I have clocked myself with a couple of different apps that store my highest speed so that i don't have to hold my phone in my hand while riding. I have hit 56 mph at Loveland. I want to get to 60mph, but don't think it will happen this season with the warm up happening.

--buba


----------



## Mr. Polonia (Apr 5, 2009)

My GF has a blackberry...ill try to see if Sprint has that APP too


----------



## Guest (Mar 15, 2010)

Mr. Polonia said:


> My GF has a blackberry...ill try to see if Sprint has that APP too


download blackstar its free and works great, you can use it for other shit too, I use mine to find my tree stands when hunting in diff areas.


----------



## Guest (Mar 15, 2010)

Bubalouie said:


> I have clocked myself with a couple of different apps that store my highest speed so that i don't have to hold my phone in my hand while riding. I have hit 56 mph at Loveland. I want to get to 60mph, but don't think it will happen this season with the warm up happening.
> 
> --buba


Yea I wanted 60 myself, going to try next year I think my riding has improved alot so might be possible. Has to be a steep enough mountain though.


----------



## Mr. Polonia (Apr 5, 2009)

ok cool thx ill check it out.

BTW if u want a nice steep trail, if u like to ride in PA, you have to hit up camelback's THE ASP.
Ive reached some ungodly speeds there in a fraction of a second.

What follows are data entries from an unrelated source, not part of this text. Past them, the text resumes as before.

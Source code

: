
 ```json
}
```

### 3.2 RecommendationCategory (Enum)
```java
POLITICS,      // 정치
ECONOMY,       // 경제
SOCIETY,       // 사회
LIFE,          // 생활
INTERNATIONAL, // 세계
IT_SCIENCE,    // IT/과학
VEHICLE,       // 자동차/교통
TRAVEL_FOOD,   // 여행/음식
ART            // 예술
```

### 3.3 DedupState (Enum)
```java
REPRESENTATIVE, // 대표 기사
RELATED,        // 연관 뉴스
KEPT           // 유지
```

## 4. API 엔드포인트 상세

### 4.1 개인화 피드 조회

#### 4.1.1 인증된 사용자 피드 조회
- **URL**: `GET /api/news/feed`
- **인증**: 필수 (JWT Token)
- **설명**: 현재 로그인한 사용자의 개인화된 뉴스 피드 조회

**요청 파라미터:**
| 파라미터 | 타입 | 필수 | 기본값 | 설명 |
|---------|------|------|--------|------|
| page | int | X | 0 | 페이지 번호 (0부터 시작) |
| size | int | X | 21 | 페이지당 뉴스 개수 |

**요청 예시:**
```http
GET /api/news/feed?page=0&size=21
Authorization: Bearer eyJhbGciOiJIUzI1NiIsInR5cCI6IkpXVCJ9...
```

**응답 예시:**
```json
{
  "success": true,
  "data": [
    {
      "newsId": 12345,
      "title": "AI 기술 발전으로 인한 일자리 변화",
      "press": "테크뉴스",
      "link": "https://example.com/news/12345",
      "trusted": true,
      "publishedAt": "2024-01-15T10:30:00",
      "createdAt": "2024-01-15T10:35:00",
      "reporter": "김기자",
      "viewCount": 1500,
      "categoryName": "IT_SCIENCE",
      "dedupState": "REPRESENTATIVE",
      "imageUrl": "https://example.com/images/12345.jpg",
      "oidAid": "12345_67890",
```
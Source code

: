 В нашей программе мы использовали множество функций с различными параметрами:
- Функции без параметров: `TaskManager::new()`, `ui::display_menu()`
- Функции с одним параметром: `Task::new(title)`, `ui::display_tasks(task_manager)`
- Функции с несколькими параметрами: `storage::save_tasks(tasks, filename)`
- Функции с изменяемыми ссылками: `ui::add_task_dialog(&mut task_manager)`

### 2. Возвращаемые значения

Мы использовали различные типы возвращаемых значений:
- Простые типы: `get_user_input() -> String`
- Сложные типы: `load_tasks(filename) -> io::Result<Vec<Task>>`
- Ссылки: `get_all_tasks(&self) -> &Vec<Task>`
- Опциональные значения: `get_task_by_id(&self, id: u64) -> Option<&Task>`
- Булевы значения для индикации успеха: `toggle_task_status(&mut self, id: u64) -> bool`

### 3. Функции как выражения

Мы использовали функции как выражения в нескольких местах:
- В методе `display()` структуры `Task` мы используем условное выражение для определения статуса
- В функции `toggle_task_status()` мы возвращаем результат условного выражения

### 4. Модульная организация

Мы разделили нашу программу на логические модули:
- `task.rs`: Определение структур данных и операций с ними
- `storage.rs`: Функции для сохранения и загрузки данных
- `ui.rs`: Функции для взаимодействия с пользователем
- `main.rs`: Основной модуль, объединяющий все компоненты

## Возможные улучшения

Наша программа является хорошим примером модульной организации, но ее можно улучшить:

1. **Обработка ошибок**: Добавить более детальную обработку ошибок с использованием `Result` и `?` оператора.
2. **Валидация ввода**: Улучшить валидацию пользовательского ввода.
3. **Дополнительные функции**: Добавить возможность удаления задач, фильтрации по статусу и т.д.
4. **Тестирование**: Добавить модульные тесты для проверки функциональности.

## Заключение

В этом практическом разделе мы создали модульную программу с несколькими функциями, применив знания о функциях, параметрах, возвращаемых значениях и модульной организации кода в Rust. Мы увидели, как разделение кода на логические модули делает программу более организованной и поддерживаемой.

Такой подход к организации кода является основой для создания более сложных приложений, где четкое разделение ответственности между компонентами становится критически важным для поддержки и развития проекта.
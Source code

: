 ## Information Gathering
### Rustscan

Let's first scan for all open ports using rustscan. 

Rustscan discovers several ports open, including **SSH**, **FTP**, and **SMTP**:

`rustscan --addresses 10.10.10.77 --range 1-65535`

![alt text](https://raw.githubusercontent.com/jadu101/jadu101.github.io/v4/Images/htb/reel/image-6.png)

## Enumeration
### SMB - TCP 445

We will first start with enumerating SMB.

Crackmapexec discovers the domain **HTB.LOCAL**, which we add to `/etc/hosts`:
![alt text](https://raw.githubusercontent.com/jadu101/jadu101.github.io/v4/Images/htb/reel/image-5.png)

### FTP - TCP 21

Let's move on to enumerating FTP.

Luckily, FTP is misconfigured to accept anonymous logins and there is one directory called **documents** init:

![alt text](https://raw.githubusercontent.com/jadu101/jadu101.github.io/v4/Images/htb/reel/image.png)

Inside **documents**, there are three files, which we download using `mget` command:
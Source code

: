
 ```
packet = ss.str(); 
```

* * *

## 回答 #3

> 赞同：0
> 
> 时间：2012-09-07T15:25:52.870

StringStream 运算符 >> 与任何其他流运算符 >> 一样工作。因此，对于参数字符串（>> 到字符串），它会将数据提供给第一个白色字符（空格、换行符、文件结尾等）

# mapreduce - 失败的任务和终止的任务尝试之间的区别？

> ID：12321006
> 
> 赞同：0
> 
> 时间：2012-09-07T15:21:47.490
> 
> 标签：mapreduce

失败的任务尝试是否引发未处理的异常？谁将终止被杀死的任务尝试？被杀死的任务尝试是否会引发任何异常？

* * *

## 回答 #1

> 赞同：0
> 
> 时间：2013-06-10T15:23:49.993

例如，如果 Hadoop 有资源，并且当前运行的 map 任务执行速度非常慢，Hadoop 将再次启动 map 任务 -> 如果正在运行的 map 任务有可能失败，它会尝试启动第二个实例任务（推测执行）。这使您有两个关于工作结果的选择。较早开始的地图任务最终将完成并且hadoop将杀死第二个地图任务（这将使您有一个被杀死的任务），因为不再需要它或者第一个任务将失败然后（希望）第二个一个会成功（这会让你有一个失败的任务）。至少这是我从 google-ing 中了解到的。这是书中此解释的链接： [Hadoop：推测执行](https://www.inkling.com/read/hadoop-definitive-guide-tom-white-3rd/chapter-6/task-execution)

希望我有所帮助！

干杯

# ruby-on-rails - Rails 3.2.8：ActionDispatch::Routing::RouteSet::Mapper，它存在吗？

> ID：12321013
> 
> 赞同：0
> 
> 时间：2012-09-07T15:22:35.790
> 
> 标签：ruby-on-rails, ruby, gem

You can also try Okemo's Fast Lane or Stratton's Test Pilot>>> this trail is pretty long and empty everytime. I love to open the after burners there


----------



## Bubalouie (Mar 6, 2010)

Steep is good, but the fastest runs are very hard packed or almost ice.

I would caution that the icy runs make it very difficult to stop. If you are bombing one of these runs, make sure that you are not around ANY other people.

--buba


----------



## Guest (Mar 15, 2010)

The ASP is good but I'm still kinda new (first year on the board, was a skiier) and the ASP is not a "smooth" trail nothing at camelback really is I don't feel comfy bombing this trail 

Went to Mt Snow this year and the hills were like glass I could fly with no sudden rough terrain.



Mr. Polonia said:


> ok cool thx ill check it out.
> 
> BTW if u want a nice steep trail, if u like to ride in PA, you have to hit up camelback's THE ASP.
> Ive reached some ungodly speeds there in a fraction of a second.
> ...


----------



## Guest (Mar 15, 2010)

Bubalouie said:


> Steep is good, but the fastest runs are very hard packed or almost ice.
> 
> I would caution that the icy runs make it very difficult to stop. If you are bombing one of these runs, make sure that you are not around ANY other people.
> 
> --buba


common sense.


----------



## AAA (Feb 2, 2008)

The last I carried a GPS, I found I couldn't take my eyes off the run long enough to read the speed at just under 40 mph on the moderate pitches of a blue run. (My GPS doesn't record speed.) Things were faster on the steeper sections of that blue, and much faster on the black runs. I'm sure in excess of 50 mph.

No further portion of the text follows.